78. In Solicitors Regulation Authority v Chan [2015] EWHC 2659 (Admin) the respondent solicitors operated schemes which were designed to avoid or mitigate stamp duty land tax. These schemes were highly profitable for the solicitors, but involved considerable risks for the clients. The solicitors did not make proper disclosure to the clients who entered into those schemes. The solicitors were subordinating the interest of their clients to their own financial interests.

79. The Divisional Court, reversing the decision of the Solicitors Disciplinary Tribunal, held that the solicitors were guilty of lack of integrity, in breach of principle 2. At para 48 Davis LJ, with whom Ouseley J agreed, said:

“As to want of ‘integrity’, there have been a number of decisions commenting on the import of this word as used in various Regulations. In my view, it serves no purpose to expatiate on its meaning. Want of integrity is capable of being identified as present or not, as the case may be, by an informed tribunal or court by reference to the facts of a particular case.”

80. In Scott v Solicitors Regulation Authority [2016] EWHC 1256 (Admin) the appellant solicitor made improper payments out of his firm's client account. The Solicitors Disciplinary Tribunal held that he was guilty of acting without integrity, in breach of principle 2, but his offending did not involve dishonesty. This was because element 2 of the two-stage test had not been established. The tribunal ordered that the appellant be struck off the Roll of Solicitors. The Administrative Court dismissed his appeal in relation to both the finding of lack of integrity and the sanction imposed.

81. Sharp LJ gave the leading judgment, with which Holroyde J agreed. At para 48 Sharp LJ said:

“The fact that the appellant was, in the event, found not to have been dishonest, plainly did not mean that it was not open to the SDT to conclude that he lacked integrity. There is an obvious distinction between the two concepts, as [counsel for the SRA] submits, and [counsel for the appellant] did not argue to the contrary. A person can lack integrity without being dishonest. One example which applied here, was by being reckless as to the use of various client accounts. As the SDT found, the appellant had not inquired as to the reasons for the improper payments and transfers out of client account; he had not cared at all about what he was instructed to authorise, and he had not shown any steady adherence to any kind of ethical code. Accordingly it was not so much a case of what the appellant thought, but that he neither thought nor cared about what was required by the rules governing his profession, of which he was aware.”
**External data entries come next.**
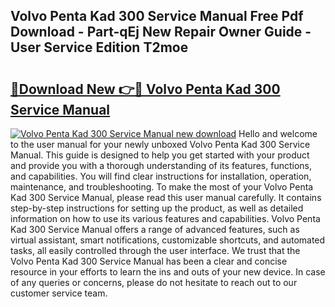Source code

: ## Volvo Penta Kad 300 Service Manual Free Pdf Download - Part-qEj New Repair Owner Guide - User Service Edition T2moe

# <h2><a href="http://bc73198.oget.top/?id=Volvo+Penta+Kad+300+Service+Manual">🔗Download New 👉🔴 Volvo Penta Kad 300 Service Manual</a></h2>

[![Volvo Penta Kad 300 Service Manual new download](https://i.imgur.com/5g1atiW.png)](http://bc73198.oget.top/?id=Volvo+Penta+Kad+300+Service+Manual)
Hello and welcome to the user manual for your newly unboxed Volvo Penta Kad 300 Service Manual. This guide is designed to help you get started with your product and provide you with a thorough understanding of its features, functions, and capabilities. You will find clear instructions for installation, operation, maintenance, and troubleshooting. To make the most of your Volvo Penta Kad 300 Service Manual, please read this user manual carefully. It contains step-by-step instructions for setting up the product, as well as detailed information on how to use its various features and capabilities. Volvo Penta Kad 300 Service Manual offers a range of advanced features, such as virtual assistant, smart notifications, customizable shortcuts, and automated tasks, all easily controlled through the user interface. We trust that the Volvo Penta Kad 300 Service Manual has been a clear and concise resource in your efforts to learn the ins and outs of your new device. In case of any queries or concerns, please do not hesitate to reach out to our customer service team.
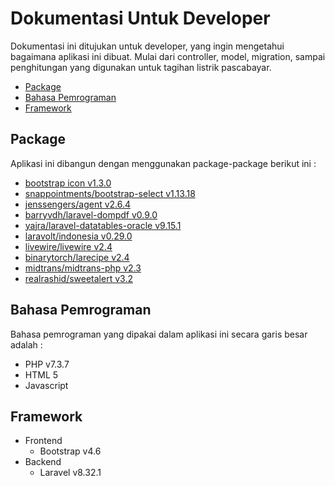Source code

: # Dokumentasi Untuk Developer

Dokumentasi ini ditujukan untuk developer, yang ingin mengetahui bagaimana aplikasi ini dibuat. Mulai dari controller, model, migration, sampai penghitungan yang digunakan untuk tagihan listrik pascabayar.

-   [Package](#section-1)
-   [Bahasa Pemrograman](#section-2)
-   [Framework](#section-3)

<a name="section-1"></a>

## Package

Aplikasi ini dibangun dengan menggunakan package-package berikut ini :

-   [bootstrap icon v1.3.0](https://icons.getbootstrap.com/)
-   [snappointments/bootstrap-select v1.13.18](https://github.com/snapappointments/bootstrap-select/)
-   [jenssengers/agent v2.6.4](https://github.com/jenssegers/agent)
-   [barryvdh/laravel-dompdf v0.9.0](https://github.com/barryvdh/laravel-dompdf)
-   [yajra/laravel-datatables-oracle v9.15.1](https://github.com/yajra/laravel-datatables)
-   [laravolt/indonesia v0.29.0](https://packagist.org/packages/laravolt/indonesia)
-   [livewire/livewire v2.4](https://laravel-livewire.com/)
-   [binarytorch/larecipe v2.4](https://larecipe.binarytorch.com.my/)
-   [midtrans/midtrans-php v2.3](https://larecipe.binarytorch.com.my/)
-   [realrashid/sweetalert v3.2](https://github.com/realrashid/sweet-alert)

<a name="section-2"></a>

## Bahasa Pemrograman

Bahasa pemrograman yang dipakai dalam aplikasi ini secara garis besar adalah :

-   PHP v7.3.7
-   HTML 5
-   Javascript

<a name="section-3"></a>

## Framework

-   Frontend
    -   Bootstrap v4.6
-   Backend
    -   Laravel v8.32.1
82. In Bar Standards Board v Howd [2017] 4 WLR 54 the appellant barrister made inappropriate sexual contact with females at a chambers party. He was charged with breaches of core duty 3 and core duty 5 under the Bar's Code of Conduct. Core Duty 3 (at the relevant time) required the barrister to act with integrity and honesty. A disciplinary tribunal of the Bar Standards Board found six of the charges proved. Lang J allowed the barrister's appeal. She held that the barrister's misconduct did not fall within the scope of core duties 3 or 5. In relation to core duty 3, she said at para 45: “‘Integrity’ in CD3 takes its colour from the term ‘honesty’ in CD3 and connotes probity and adherence to ethical standards, not inappropriate and offensive social or sexual behaviour.”

83. In Newell-Austin v Solicitors Regulation Authority [2017] Med LR 194 the Solicitors Disciplinary Tribunal held that the appellant solicitor had acted without integrity but not dishonestly, in that she had allowed her firm to become involved in conveyancing transactions which bore the hallmarks of mortgage fraud. It also held that she had acted dishonestly by providing misleading information to the SRA. It struck her off the Roll. The solicitor argued on appeal that the finding of lack of integrity on the first allegation should be overturned. Morris J dismissed her appeal.
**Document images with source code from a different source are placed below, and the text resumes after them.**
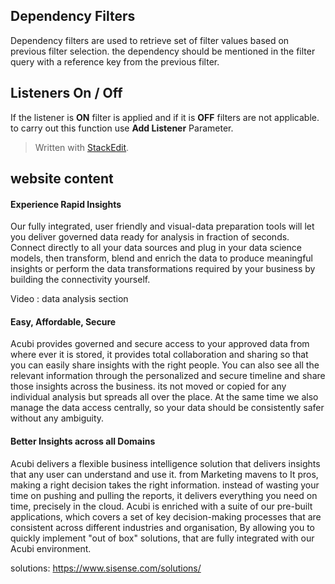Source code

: 

## Dependency Filters

Dependency filters are used to retrieve set of filter values based on previous filter selection. the dependency should be mentioned in the filter query with a reference key from the previous filter.

## Listeners On / Off

If the listener is  **ON**  filter is applied and if it is  **OFF**  filters are not applicable. to carry out this function use  **Add Listener** Parameter.
> Written with [StackEdit](https://stackedit.io/).

## website content

#### Experience Rapid Insights

Our fully integrated, user friendly and visual-data preparation tools will let you deliver governed data ready for analysis in fraction of seconds. Connect directly to all your data sources and plug in your data science models, then transform, blend and enrich the data to produce meaningful insights or perform the data transformations required by your business by building the connectivity yourself.
 
 Video :
data analysis section


#### Easy, Affordable, Secure

Acubi provides governed and secure access to your approved data from where ever it is stored, it provides total collaboration and sharing so that you can easily share insights with the right people. You can also see all the relevant information through the personalized and secure timeline and share those insights across the business. its not moved or copied for any individual analysis but spreads all over the place. At the same time we also manage the data access centrally, so your data should be consistently safer without any ambiguity.

#### Better Insights across all Domains

Acubi delivers a flexible business intelligence solution that delivers insights that any user can understand and use it. from Marketing mavens to It pros, making a right decision takes the right information. instead of wasting your time on pushing and pulling the reports, it delivers everything you need on time, precisely in the cloud. Acubi is enriched with a suite of our pre-built applications, which covers a set of key decision-making processes that are consistent across different industries and organisation, By allowing you to quickly implement "out of box" solutions, that are fully integrated with our Acubi environment. 

solutions:
https://www.sisense.com/solutions/
<!--stackedit_data:
eyJoaXN0b3J5IjpbOTQ4NTc4OTE1LC0yODAwNzUyNDRdfQ==
-->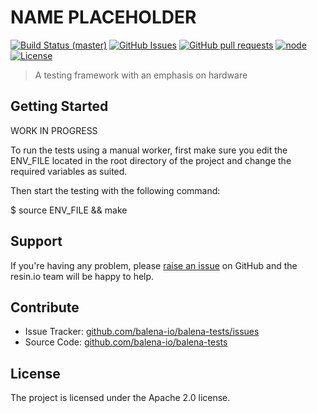 NAME PLACEHOLDER
================
[![Build Status (master)](https://jenkins.dev.resin.io/buildStatus/icon?job=balena-tests-master)](https://jenkins.dev.resin.io/job/balena-tests-master/)
[![GitHub Issues](https://img.shields.io/github/issues/balena-io/balena-tests.svg)](https://github.com/balena-io/balena-tests/issues)
[![GitHub pull requests](https://img.shields.io/github/issues-pr/balena-io/balena-tests.svg)](https://github.com/balena-io/balena-tests/pulls)
[![node](https://img.shields.io/badge/node-v10.0.0-green.svg)](https://nodejs.org/download/release/v10.0.0/)
[![License](https://img.shields.io/badge/license-APACHE%202.0-blue.svg)](https://opensource.org/licenses/Apache-2.0)

> A testing framework with an emphasis on hardware 

## Getting Started

WORK IN PROGRESS

To run the tests using a manual worker, first make sure you edit the ENV_FILE located in the root directory of the project and change the required variables as suited.

Then start the testing with the following command:

$ source ENV_FILE && make

## Support

If you're having any problem, please [raise an issue][newissue] on GitHub and
the resin.io team will be happy to help.

## Contribute

- Issue Tracker: [github.com/balena-io/balena-tests/issues][issues]
- Source Code: [github.com/balena-io/balena-tests][source]

## License

The project is licensed under the Apache 2.0 license.

[issues]: https://github.com/balena-io/balena-tests/issues
[newissue]: https://github.com/balena-io/balena-tests/issues/new
[source]: https://github.com/balena-io/balena-tests
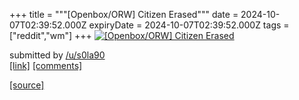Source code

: +++
title = """[Openbox/ORW] Citizen Erased"""
date = 2024-10-07T02:39:52.000Z
expiryDate = 2024-10-07T02:39:52.000Z
tags = ["reddit","wm"]
+++
[![[Openbox/ORW] Citizen Erased](https://a.thumbs.redditmedia.com/D3kleBRgMBTNCQABNKHcAp-FkWQAzNCnBQRafGx4Bs4.jpg "[Openbox/ORW] Citizen Erased")](https://www.reddit.com/r/unixporn/comments/1fxxlu8/openboxorw_citizen_erased/)

submitted by [/u/s0la90](https://www.reddit.com/user/s0la90)  
[\[link\]](https://www.reddit.com/gallery/1fxxlu8) [\[comments\]](https://www.reddit.com/r/unixporn/comments/1fxxlu8/openboxorw_citizen_erased/)

[[source]](https://www.reddit.com/r/unixporn/comments/1fxxlu8/openboxorw_citizen_erased/)

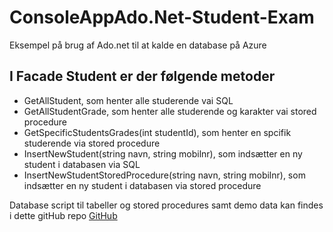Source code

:# ConsoleAppAdo.Net-Student-Exam
Eksempel på brug af Ado.net til at kalde en database på Azure

## I Facade Student er der følgende metoder
* GetAllStudent, som henter alle studerende vai SQL
* GetAllStudentGrade, som henter alle studerende og karakter vai stored procedure
* GetSpecificStudentsGrades(int studentId), som henter en spcifik studerende via stored procedure
* InsertNewStudent(string navn, string mobilnr), som indsætter en ny student i databasen via SQL
* InsertNewStudentStoredProcedure(string navn, string mobilnr), som indsætter en ny student i databasen via stored procedure

Database script til tabeller og stored procedures samt demo data kan findes i dette gitHub repo
[GitHub](https://github.com/MartinKierkegaard/StudentExamDB)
84. At para 47 Morris J derived the following principles from the authorities:

(1) Integrity connotes moral soundness, rectitude and steady adherence to an ethical code: see the Scott case, paras 38 and 59, both citing the Hoodless case, para 19.

“(2) No purpose is served by seeking to expatiate on the meaning of the term. Lack of integrity is capable of being identified as present or not by an informed tribunal by reference to the facts of a particular case: see the Chan case, para 48.
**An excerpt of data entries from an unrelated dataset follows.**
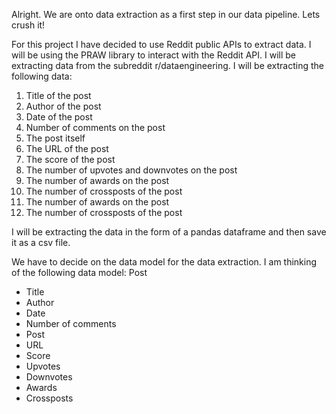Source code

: Alright. We are onto data extraction as a first step in our data pipeline. Lets crush it!

For this project I have decided to use Reddit public APIs to extract data. I will be using the PRAW library to interact with the Reddit API. I will be extracting data from the subreddit r/dataengineering. 
I will be extracting the following data:
1. Title of the post
2. Author of the post
3. Date of the post
4. Number of comments on the post
5. The post itself
6. The URL of the post
7. The score of the post
8. The number of upvotes and downvotes on the post
9. The number of awards on the post
10. The number of crossposts of the post
11. The number of awards on the post
12. The number of crossposts of the post

I will be extracting the data in the form of a pandas dataframe and then save it as a csv file. 

We have to decide on the data model for the data extraction. I am thinking of the following data model:
Post
  - Title
  - Author
  - Date
  - Number of comments
  - Post
  - URL
  - Score
  - Upvotes
  - Downvotes
  - Awards
  - Crossposts


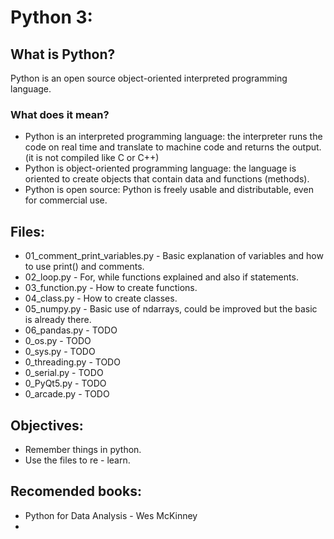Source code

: # Python 3:

## What is Python?
Python is an open source object-oriented interpreted programming language.
### What does it mean?
- Python is an interpreted programming language: the interpreter runs the code on real time and translate to machine code and returns the output. (it is not compiled like C or C++)
- Python is object-oriented programming language: the language is oriented to create objects that contain data and functions (methods).
- Python is open source: Python is freely usable and distributable, even for commercial use.

## Files:
- 01_comment_print_variables.py - Basic explanation of variables and how to use print() and comments.
- 02_loop.py - For, while functions explained and also if statements.
- 03_function.py - How to create functions.
- 04_class.py - How to create classes.
- 05_numpy.py - Basic use of ndarrays, could be improved but the basic is already there.
- 06_pandas.py - TODO
- 0_os.py - TODO
- 0_sys.py - TODO
- 0_threading.py - TODO
- 0_serial.py - TODO
- 0_PyQt5.py - TODO
- 0_arcade.py - TODO

## Objectives:
- Remember things in python.
- Use the files to re - learn.

## Recomended books:
- Python for Data Analysis - Wes McKinney
- 
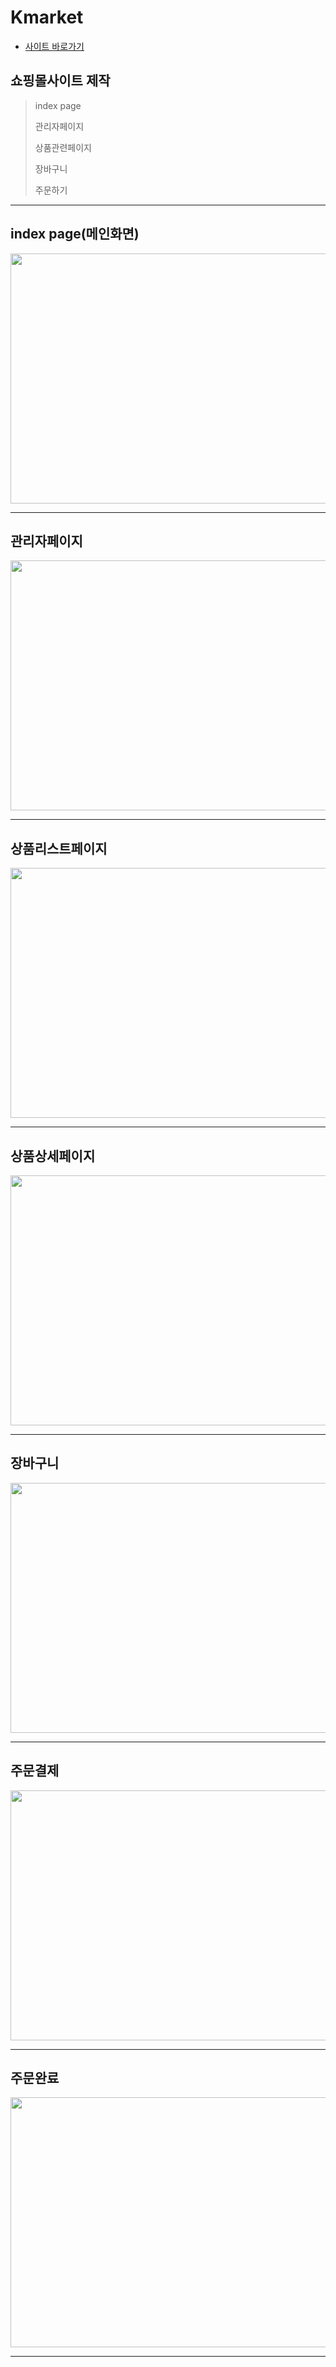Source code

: <h1>Kmarket</h1>

* [사이트 바로가기](http://13.209.84.189:8080/Kmarket/) <br/>

## 쇼핑몰사이트 제작
> index page
> 
> 관리자페이지
> 
> 상품관련페이지
> 
> 장바구니
> 
> 주문하기

---


## index page(메인화면)

<img src="https://user-images.githubusercontent.com/88361186/147377370-7c5252b9-33e8-496d-826c-037d05a3bc84.png" width="600" height="400"/>

---

## 관리자페이지

<img src="https://user-images.githubusercontent.com/88361186/147377682-47e46e79-4a3b-48fe-b8bf-a58297b118a1.png" width="600" height="400"/>

---

## 상품리스트페이지

<img src="https://user-images.githubusercontent.com/88361186/147377726-3f55221c-4a73-46f1-b784-0674944f4d22.png" width="600" height="400"/>

---

## 상품상세페이지

<img src="https://user-images.githubusercontent.com/88361186/147377746-30d79a36-b142-4da2-ab94-79ea5e74e96b.png" width="600" height="400"/>

---

## 장바구니

<img src="https://user-images.githubusercontent.com/88361186/147377753-a4a44a43-dac1-49c2-897c-f4dd9f1ed347.png" width="600" height="400"/>

---

## 주문결제

<img src="https://user-images.githubusercontent.com/88361186/147377760-84bcba4e-0d67-4b68-bbcd-9201aec944d2.png" width="600" height="400"/>

---

## 주문완료

<img src="https://user-images.githubusercontent.com/88361186/147377767-92f56cd9-f92b-414a-9fc1-47d5f51e004e.png" width="600" height="400"/>

---
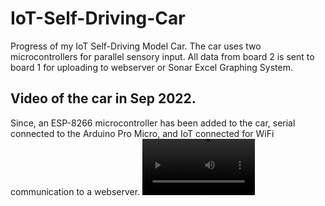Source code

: # IoT-Self-Driving-Car
Progress of my IoT Self-Driving Model Car. The car uses two microcontrollers for parallel sensory input. All data from board 2 is sent to board 1 for uploading to webserver or Sonar Excel Graphing System.

## Video of the car in Sep 2022. 
Since, an ESP-8266 microcontroller has been added to the car, serial connected to the Arduino Pro Micro, and IoT connected for WiFi communication to a webserver.
<video src='https://user-images.githubusercontent.com/94767648/228718540-3bced5c8-4990-4ece-9397-fed442e010a5.mp4)' width=180/>


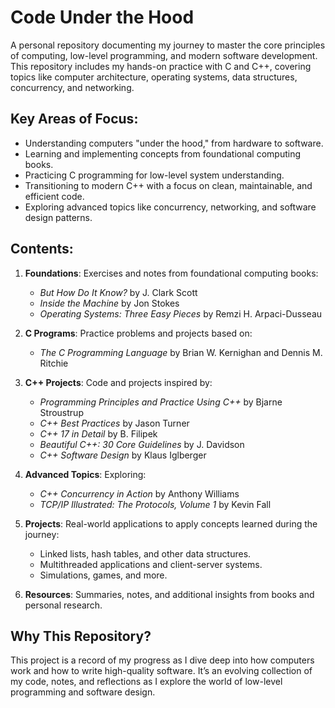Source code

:# Code Under the Hood

A personal repository documenting my journey to master the core principles of computing, low-level programming, and modern software development. This repository includes my hands-on practice with C and C++, covering topics like computer architecture, operating systems, data structures, concurrency, and networking.

## Key Areas of Focus:
- Understanding computers "under the hood," from hardware to software.
- Learning and implementing concepts from foundational computing books.
- Practicing C programming for low-level system understanding.
- Transitioning to modern C++ with a focus on clean, maintainable, and efficient code.
- Exploring advanced topics like concurrency, networking, and software design patterns.

## Contents:
1. **Foundations**: Exercises and notes from foundational computing books:
   - *But How Do It Know?* by J. Clark Scott
   - *Inside the Machine* by Jon Stokes
   - *Operating Systems: Three Easy Pieces* by Remzi H. Arpaci-Dusseau

2. **C Programs**: Practice problems and projects based on:
   - *The C Programming Language* by Brian W. Kernighan and Dennis M. Ritchie

3. **C++ Projects**: Code and projects inspired by:
   - *Programming Principles and Practice Using C++* by Bjarne Stroustrup
   - *C++ Best Practices* by Jason Turner
   - *C++ 17 in Detail* by B. Filipek
   - *Beautiful C++: 30 Core Guidelines* by J. Davidson
   - *C++ Software Design* by Klaus Iglberger

4. **Advanced Topics**: Exploring:
   - *C++ Concurrency in Action* by Anthony Williams
   - *TCP/IP Illustrated: The Protocols, Volume 1* by Kevin Fall

5. **Projects**: Real-world applications to apply concepts learned during the journey:
   - Linked lists, hash tables, and other data structures.
   - Multithreaded applications and client-server systems.
   - Simulations, games, and more.

6. **Resources**: Summaries, notes, and additional insights from books and personal research.

## Why This Repository?
This project is a record of my progress as I dive deep into how computers work and how to write high-quality software. It’s an evolving collection of my code, notes, and reflections as I explore the world of low-level programming and software design.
“(3) Lack of integrity and dishonesty are not synonymous. A person may lack integrity even though not established as being dishonest.”

85. At paras 48–50 Morris J explained that the test for lack of integrity was objective. Nevertheless the state of a person's knowledge was relevant to determining whether they had acted without integrity.

86. Solicitors Regulation Authority v Libby [2017] ACD 81 was one of the cases arising out of Axiom's improper lending. L borrowed a substantial sum from Axiom pursuant to a funding agreement similar to that described in Part 2 above. His firm used most of the money for general purposes, rather than for funding specific claims. The Divisional Court, reversing the decision of the Solicitors Disciplinary Tribunal, held that L was in breach of principle 6. Lindblom LJ, delivering the judgment of the court, said at para 35:

“In our judgment, the tribunal did err in failing to address the question of whether the carelessness exhibited by the respondent in dealing with the loan money, and failing to ensure that it was only used for purposes which were permitted, was such as to amount to a breach of Principle 6 of the Principles, notwithstanding the absence of any dishonesty or any lack of integrity on his part. Furthermore, in our judgment on the facts as found by the tribunal in this particular case, the only conclusion that the tribunal could reach was that the conduct complained of did involve such a failure to show the care and attention to be expected of a reasonably competent solicitor as would undermine the trust and confidence that the public would place in a solicitor.”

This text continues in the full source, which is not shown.